#### [EXERCISE AIM]
Could you show each line of the records that contains the word "nombre"?

Stored items from a collection
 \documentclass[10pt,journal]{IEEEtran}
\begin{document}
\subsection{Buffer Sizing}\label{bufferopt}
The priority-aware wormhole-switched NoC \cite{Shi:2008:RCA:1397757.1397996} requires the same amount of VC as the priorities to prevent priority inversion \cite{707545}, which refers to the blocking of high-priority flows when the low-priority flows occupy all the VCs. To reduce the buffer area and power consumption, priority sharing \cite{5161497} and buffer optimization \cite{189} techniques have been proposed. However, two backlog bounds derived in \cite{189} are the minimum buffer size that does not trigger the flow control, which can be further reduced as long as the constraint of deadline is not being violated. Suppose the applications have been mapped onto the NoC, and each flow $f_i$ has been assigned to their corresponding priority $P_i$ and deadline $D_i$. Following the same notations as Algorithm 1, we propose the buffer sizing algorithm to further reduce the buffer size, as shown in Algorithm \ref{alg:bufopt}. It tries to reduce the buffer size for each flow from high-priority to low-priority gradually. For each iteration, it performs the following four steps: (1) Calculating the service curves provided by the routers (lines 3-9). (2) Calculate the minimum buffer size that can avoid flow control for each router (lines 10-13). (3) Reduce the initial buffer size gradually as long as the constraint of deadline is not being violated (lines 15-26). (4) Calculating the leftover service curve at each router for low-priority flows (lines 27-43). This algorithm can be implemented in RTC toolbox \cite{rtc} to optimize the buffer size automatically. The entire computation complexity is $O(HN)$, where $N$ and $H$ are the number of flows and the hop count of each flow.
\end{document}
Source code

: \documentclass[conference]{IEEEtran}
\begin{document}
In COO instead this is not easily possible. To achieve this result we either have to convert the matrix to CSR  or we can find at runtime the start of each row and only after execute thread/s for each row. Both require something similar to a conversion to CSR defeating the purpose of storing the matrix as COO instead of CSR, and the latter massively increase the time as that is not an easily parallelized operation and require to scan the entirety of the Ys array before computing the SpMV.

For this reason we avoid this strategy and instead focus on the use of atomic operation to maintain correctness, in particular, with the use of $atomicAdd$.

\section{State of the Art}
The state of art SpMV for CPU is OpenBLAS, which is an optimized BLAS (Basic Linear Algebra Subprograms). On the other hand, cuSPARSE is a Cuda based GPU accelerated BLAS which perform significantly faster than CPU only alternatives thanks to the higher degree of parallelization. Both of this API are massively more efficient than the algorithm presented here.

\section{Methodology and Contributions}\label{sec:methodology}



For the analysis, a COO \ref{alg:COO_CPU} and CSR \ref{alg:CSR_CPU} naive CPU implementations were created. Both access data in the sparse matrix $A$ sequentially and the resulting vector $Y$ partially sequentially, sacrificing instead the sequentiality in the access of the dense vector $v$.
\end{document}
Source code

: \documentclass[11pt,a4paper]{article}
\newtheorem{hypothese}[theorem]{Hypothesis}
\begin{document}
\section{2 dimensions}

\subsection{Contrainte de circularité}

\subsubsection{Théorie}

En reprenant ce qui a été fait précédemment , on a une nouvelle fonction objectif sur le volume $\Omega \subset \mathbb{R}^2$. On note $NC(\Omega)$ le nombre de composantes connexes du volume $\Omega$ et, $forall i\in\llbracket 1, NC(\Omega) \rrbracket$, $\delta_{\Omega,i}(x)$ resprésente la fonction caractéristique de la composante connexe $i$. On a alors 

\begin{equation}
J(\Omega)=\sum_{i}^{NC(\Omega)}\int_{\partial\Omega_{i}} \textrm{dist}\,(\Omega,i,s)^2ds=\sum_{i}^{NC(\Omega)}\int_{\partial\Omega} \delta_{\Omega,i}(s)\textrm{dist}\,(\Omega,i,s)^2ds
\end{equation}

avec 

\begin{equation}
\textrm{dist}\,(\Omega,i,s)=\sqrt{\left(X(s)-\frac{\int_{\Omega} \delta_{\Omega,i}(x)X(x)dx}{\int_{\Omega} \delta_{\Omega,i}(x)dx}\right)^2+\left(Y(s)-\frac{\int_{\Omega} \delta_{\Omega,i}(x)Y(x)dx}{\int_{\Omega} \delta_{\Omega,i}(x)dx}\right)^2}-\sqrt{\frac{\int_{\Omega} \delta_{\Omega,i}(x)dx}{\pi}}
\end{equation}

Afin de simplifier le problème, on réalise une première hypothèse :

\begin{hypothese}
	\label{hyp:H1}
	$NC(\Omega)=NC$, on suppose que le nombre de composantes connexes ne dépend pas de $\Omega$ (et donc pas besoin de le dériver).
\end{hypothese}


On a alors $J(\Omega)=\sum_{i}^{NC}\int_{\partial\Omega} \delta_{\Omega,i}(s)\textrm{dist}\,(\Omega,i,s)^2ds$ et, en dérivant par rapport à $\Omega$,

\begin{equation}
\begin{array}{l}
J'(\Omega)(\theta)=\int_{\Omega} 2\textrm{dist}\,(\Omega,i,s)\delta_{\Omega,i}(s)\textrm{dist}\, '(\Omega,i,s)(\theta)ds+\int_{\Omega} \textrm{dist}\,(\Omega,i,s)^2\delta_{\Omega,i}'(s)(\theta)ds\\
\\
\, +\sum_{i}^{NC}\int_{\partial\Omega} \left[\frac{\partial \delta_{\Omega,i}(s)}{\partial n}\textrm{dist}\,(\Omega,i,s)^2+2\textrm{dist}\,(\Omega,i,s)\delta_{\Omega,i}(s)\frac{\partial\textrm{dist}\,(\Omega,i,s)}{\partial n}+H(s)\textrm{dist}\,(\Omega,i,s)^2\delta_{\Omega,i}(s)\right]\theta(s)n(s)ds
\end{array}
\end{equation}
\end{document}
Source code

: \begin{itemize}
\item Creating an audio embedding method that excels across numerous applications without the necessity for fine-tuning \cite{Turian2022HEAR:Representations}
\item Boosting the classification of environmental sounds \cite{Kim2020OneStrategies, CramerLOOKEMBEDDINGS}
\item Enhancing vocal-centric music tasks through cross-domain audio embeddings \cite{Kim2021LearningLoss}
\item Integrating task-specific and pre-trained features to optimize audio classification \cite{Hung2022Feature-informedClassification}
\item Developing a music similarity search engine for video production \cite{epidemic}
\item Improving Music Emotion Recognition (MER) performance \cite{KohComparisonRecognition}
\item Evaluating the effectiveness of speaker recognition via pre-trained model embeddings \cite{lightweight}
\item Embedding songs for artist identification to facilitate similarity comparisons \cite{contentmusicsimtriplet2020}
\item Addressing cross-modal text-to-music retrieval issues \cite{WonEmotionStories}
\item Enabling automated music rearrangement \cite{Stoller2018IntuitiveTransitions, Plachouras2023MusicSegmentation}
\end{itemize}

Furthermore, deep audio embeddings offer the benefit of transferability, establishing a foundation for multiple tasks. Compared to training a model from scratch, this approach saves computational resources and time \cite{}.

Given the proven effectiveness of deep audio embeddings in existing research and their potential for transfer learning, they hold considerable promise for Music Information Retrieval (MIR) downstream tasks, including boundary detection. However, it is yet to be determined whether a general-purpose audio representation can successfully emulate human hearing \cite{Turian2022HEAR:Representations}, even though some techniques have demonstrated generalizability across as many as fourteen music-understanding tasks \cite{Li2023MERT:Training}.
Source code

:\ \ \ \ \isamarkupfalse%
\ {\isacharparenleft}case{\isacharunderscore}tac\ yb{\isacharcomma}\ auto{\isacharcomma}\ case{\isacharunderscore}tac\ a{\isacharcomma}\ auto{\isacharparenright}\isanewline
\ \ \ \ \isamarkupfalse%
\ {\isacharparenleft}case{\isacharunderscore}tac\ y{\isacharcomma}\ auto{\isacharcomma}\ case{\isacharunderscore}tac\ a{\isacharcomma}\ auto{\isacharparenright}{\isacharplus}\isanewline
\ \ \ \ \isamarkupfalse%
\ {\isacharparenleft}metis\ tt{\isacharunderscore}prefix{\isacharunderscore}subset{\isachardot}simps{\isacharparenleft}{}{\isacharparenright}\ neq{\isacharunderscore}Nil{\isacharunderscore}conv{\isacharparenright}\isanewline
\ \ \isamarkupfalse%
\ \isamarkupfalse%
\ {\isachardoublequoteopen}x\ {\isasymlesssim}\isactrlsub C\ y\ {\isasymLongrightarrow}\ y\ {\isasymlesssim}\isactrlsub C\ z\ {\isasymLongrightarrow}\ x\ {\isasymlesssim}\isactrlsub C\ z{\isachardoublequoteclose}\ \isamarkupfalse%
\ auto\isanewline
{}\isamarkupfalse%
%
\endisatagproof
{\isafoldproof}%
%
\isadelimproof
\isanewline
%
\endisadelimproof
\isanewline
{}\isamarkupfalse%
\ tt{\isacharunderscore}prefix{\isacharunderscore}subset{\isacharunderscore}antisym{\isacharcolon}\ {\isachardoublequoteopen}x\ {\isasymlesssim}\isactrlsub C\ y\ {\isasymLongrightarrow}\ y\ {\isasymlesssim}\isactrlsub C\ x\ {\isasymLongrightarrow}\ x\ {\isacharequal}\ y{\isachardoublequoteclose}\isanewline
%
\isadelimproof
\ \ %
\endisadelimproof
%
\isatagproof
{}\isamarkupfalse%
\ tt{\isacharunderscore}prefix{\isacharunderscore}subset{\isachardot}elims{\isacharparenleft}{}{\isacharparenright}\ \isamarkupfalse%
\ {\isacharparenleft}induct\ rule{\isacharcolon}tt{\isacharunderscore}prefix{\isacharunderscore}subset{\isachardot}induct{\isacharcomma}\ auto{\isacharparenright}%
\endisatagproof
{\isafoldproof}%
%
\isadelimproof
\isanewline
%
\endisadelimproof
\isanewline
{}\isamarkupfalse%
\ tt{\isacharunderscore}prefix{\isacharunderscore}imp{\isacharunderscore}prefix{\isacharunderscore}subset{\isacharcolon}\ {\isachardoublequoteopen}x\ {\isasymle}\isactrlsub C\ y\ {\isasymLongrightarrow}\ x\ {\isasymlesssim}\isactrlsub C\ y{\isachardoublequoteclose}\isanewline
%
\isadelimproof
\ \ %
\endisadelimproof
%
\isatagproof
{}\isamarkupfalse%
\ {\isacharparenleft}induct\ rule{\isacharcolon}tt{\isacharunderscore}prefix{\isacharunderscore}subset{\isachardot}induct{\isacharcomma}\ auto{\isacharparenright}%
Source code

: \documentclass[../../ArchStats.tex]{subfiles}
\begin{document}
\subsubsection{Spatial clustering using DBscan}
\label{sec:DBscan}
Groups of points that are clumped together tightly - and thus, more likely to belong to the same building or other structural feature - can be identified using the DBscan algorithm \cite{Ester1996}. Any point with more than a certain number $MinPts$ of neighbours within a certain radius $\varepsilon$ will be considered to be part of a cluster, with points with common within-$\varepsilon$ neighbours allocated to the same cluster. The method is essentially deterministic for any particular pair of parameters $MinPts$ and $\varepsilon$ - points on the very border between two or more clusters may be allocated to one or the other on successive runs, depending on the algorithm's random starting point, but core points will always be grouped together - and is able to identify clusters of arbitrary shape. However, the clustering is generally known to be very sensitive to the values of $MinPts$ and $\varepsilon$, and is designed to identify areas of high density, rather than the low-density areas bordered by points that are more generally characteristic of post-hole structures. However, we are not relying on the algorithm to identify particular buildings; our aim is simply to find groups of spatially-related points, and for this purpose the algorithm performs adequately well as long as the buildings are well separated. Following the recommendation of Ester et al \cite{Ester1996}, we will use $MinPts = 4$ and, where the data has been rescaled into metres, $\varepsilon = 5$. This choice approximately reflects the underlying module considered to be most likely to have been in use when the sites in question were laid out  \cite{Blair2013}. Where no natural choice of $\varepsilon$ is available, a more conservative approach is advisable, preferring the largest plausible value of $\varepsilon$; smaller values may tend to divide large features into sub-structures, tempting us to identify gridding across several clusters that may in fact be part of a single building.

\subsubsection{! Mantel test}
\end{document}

#### [SOLUTION]
En reprenant ce qui a été fait précédemment , on a une nouvelle fonction objectif sur le volume $\Omega \subset \mathbb{R}^2$. On note $NC(\Omega)$ le nombre de composantes connexes du volume $\Omega$ et, $forall i\in\llbracket 1, NC(\Omega) \rrbracket$, $\delta_{\Omega,i}(x)$ resprésente la fonction caractéristique de la composante connexe $i$. On a alors 
	$NC(\Omega)=NC$, on suppose que le nombre de composantes connexes ne dépend pas de $\Omega$ (et donc pas besoin de le dériver).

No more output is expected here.